Saved data entries:

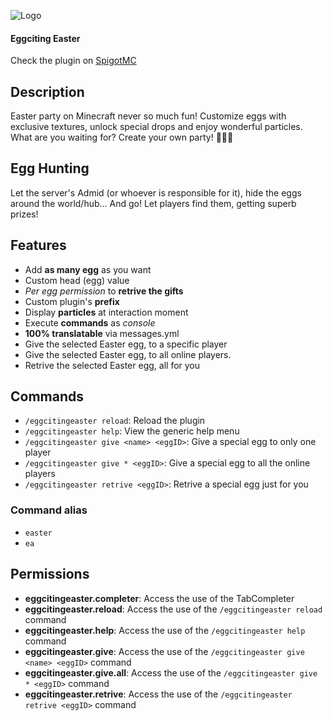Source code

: ![Logo](https://i.imgur.com/MVToLiQ.png)

#### Eggciting Easter
Check the plugin on [SpigotMC]( "SpigotMC.org")

## Description
Easter party on Minecraft never so much fun! Customize eggs with exclusive textures, unlock special drops and enjoy wonderful particles. What are you waiting for? Create your own party! 🐰🐣🎉

## Egg Hunting
Let the server's Admid (or whoever is responsible for it), hide the eggs around the world/hub... And go! Let players find them, getting superb prizes!

## Features
* Add **as many egg** as you want
* Custom head (egg) value
* _Per egg permission_ to **retrive the gifts**
* Custom plugin's **prefix**
* Display **particles** at interaction moment
* Execute **commands** as _console_
* **100% translatable** via messages.yml
* Give the selected Easter egg, to a specific player
* Give the selected Easter egg, to all online players.
* Retrive the selected Easter egg, all for you


## Commands
* `/eggcitingeaster reload`: Reload the plugin
* `/eggcitingeaster help`: View the generic help menu
* `/eggcitingeaster give <name> <eggID>`: Give a special egg to only one player
* `/eggcitingeaster give * <eggID>`: Give a special egg to all the online players
* `/eggcitingeaster retrive <eggID>`: Retrive a special egg just for you

### Command alias
* `easter`
* `ea`


## Permissions
* **eggcitingeaster.completer**: Access the use of the TabCompleter
* **eggcitingeaster.reload**: Access the use of the `/eggcitingeaster reload` command
* **eggcitingeaster.help**: Access the use of the `/eggcitingeaster help` command
* **eggcitingeaster.give**: Access the use of the `/eggcitingeaster give <name> <eggID>` command
* **eggcitingeaster.give.all**: Access the use of the `/eggcitingeaster give * <eggID>` command
* **eggcitingeaster.retrive**: Access the use of the `/eggcitingeaster retrive <eggID>` command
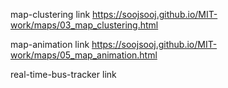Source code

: map-clustering link https://soojsooj.github.io/MIT-work/maps/03_map_clustering.html

map-animation link https://soojsooj.github.io/MIT-work/maps/05_map_animation.html

real-time-bus-tracker link
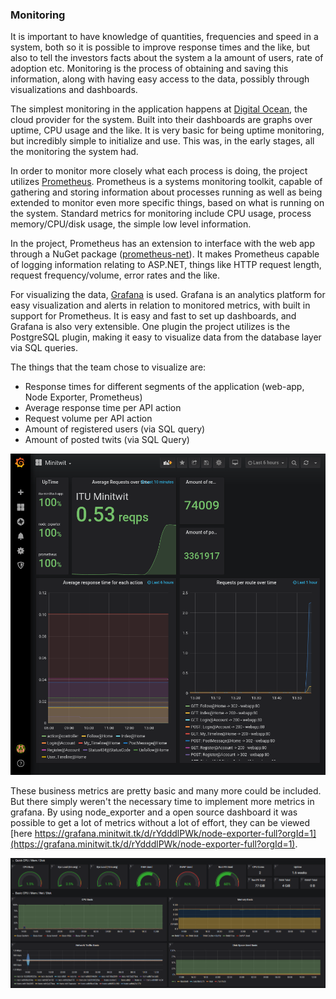 ### Monitoring

It is important to have knowledge of quantities, frequencies and speed in a system, both so it is possible to improve response times and the like, but also to tell the investors facts about the system a la amount of users, rate of adoption etc.
Monitoring is the process of obtaining and saving this information, along with having easy access to the data, possibly through visualizations and dashboards.

The simplest monitoring in the application happens at [Digital Ocean](https://www.digitalocean.com/), the cloud provider for the system.
Built into their dashboards are graphs over uptime, CPU usage and the like.
It is very basic for being uptime monitoring, but incredibly simple to initialize and use.
This was, in the early stages, all the monitoring the system had.

In order to monitor more closely what each process is doing, the project utilizes [Prometheus](https://prometheus.io/docs/introduction/overview/). Prometheus is a systems monitoring toolkit, capable of gathering and storing information about processes running as well as being extended to monitor even more specific things, based on what is running on the system. Standard metrics for monitoring include CPU usage, process memory/CPU/disk usage, the simple low level information.

In the project, Prometheus has an extension to interface with the web app through a NuGet package ([prometheus-net](https://www.nuget.org/packages/prometheus-net)).
It makes Prometheus capable of logging information relating to ASP.NET, things like HTTP request length, request frequency/volume, error rates and the like.

For visualizing the data, [Grafana](https://grafana.com/grafana/) is used.
Grafana is an analytics platform for easy visualization and alerts in relation to monitored metrics, with built in support for Prometheus.
It is easy and fast to set up dashboards, and Grafana is also very extensible.
One plugin the project utilizes is the PostgreSQL plugin, making it easy to visualize data from the database layer via SQL queries.

The things that the team chose to visualize are:

- Response times for different segments of the application (web-app, Node Exporter, Prometheus)
- Average response time per API action
- Request volume per API action
- Amount of registered users (via SQL query)
- Amount of posted twits (via SQL Query)

![Minitwit - Grafana](images/Minitwit-Grafana.png)

These business metrics are pretty basic and many more could be included. But there simply weren't the necessary time to implement more metrics in grafana.
By using node_exporter and a open source dashboard it was possible to get a lot of metrics without a lot of effort, they can be viewed [here https://grafana.minitwit.tk/d/rYdddlPWk/node-exporter-full?orgId=1](https://grafana.minitwit.tk/d/rYdddlPWk/node-exporter-full?orgId=1).

![Minitwit - Grafana - node_exporter](images/node_exporter.png)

▶ Your instructions: Your reply should be the full data above, copied exactly, with no pictures in it.

▶ Your response:
Source code

: ![Logo](https://i.imgur.com/MVToLiQ.png)

#### Eggciting Easter
Check the plugin on [SpigotMC]( "SpigotMC.org")

## Description
Easter party on Minecraft never so much fun! Customize eggs with exclusive textures, unlock special drops and enjoy wonderful particles. What are you waiting for? Create your own party! 🐰🐣🎉

## Egg Hunting
Let the server's Admid (or whoever is responsible for it), hide the eggs around the world/hub... And go! Let players find them, getting superb prizes!

## Features
* Add **as many egg** as you want
* Custom head (egg) value
* _Per egg permission_ to **retrive the gifts**
* Custom plugin's **prefix**
* Display **particles** at interaction moment
* Execute **commands** as _console_
* **100% translatable** via messages.yml
* Give the selected Easter egg, to a specific player
* Give the selected Easter egg, to all online players.
* Retrive the selected Easter egg, all for you


## Commands
* `/eggcitingeaster reload`: Reload the plugin
* `/eggcitingeaster help`: View the generic help menu
* `/eggcitingeaster give <name> <eggID>`: Give a special egg to only one player
* `/eggcitingeaster give * <eggID>`: Give a special egg to all the online players
* `/eggcitingeaster retrive <eggID>`: Retrive a special egg just for you

### Command alias
* `easter`
* `ea`


## Permissions
* **eggcitingeaster.completer**: Access the use of the TabCompleter
* **eggcitingeaster.reload**: Access the use of the `/eggcitingeaster reload` command
* **eggcitingeaster.help**: Access the use of the `/eggcitingeaster help` command
* **eggcitingeaster.give**: Access the use of the `/eggcitingeaster give <name> <eggID>` command
* **eggcitingeaster.give.all**: Access the use of the `/eggcitingeaster give * <eggID>` command
* **eggcitingeaster.retrive**: Access the use of the `/eggcitingeaster retrive <eggID>` command
Source code

: map-clustering link https://soojsooj.github.io/MIT-work/maps/03_map_clustering.html

map-animation link https://soojsooj.github.io/MIT-work/maps/05_map_animation.html

real-time-bus-tracker link
 ### Monitoring

It is important to have knowledge of quantities, frequencies and speed in a system, both so it is possible to improve response times and the like, but also to tell the investors facts about the system a la amount of users, rate of adoption etc.
Monitoring is the process of obtaining and saving this information, along with having easy access to the data, possibly through visualizations and dashboards.

The simplest monitoring in the application happens at [Digital Ocean](https://www.digitalocean.com/), the cloud provider for the system.
Built into their dashboards are graphs over uptime, CPU usage and the like.
It is very basic for being uptime monitoring, but incredibly simple to initialize and use.
This was, in the early stages, all the monitoring the system had.

In order to monitor more closely what each process is doing, the project utilizes [Prometheus](https://prometheus.io/docs/introduction/overview/). Prometheus is a systems monitoring toolkit, capable of gathering and storing information about processes running as well as being extended to monitor even more specific things, based on what is running on the system. Standard metrics for monitoring include CPU usage, process memory/CPU/disk usage, the simple low level information.

In the project, Prometheus has an extension to interface with the web app through a NuGet package ([prometheus-net](https://www.nuget.org/packages/prometheus-net)).
It makes Prometheus capable of logging information relating to ASP.NET, things like HTTP request length, request frequency/volume, error rates and the like.

For visualizing the data, [Grafana](https://grafana.com/grafana/) is used.
Grafana is an analytics platform for easy visualization and alerts in relation to monitored metrics, with built in support for Prometheus.
It is easy and fast to set up dashboards, and Grafana is also very extensible.
One plugin the project utilizes is the PostgreSQL plugin, making it easy to visualize data from the database layer via SQL queries.

The things that the team chose to visualize are:

- Response times for different segments of the application (web-app, Node Exporter, Prometheus)
- Average response time per API action
- Request volume per API action
- Amount of registered users (via SQL query)
- Amount of posted twits (via SQL Query)

![Minitwit - Grafana](images/Minitwit-Grafana.png)

These business metrics are pretty basic and many more could be included. But there simply weren't the necessary time to implement more metrics in grafana.
By using node_exporter and a open source dashboard it was possible to get a lot of metrics without a lot of effort, they can be viewed [here https://grafana.minitwit.tk/d/rYdddlPWk/node-exporter-full?orgId=1](https://grafana.minitwit.tk/d/rYdddlPWk/node-exporter-full?orgId=1).

![Minitwit - Grafana - node_exporter](images/node_exporter.png)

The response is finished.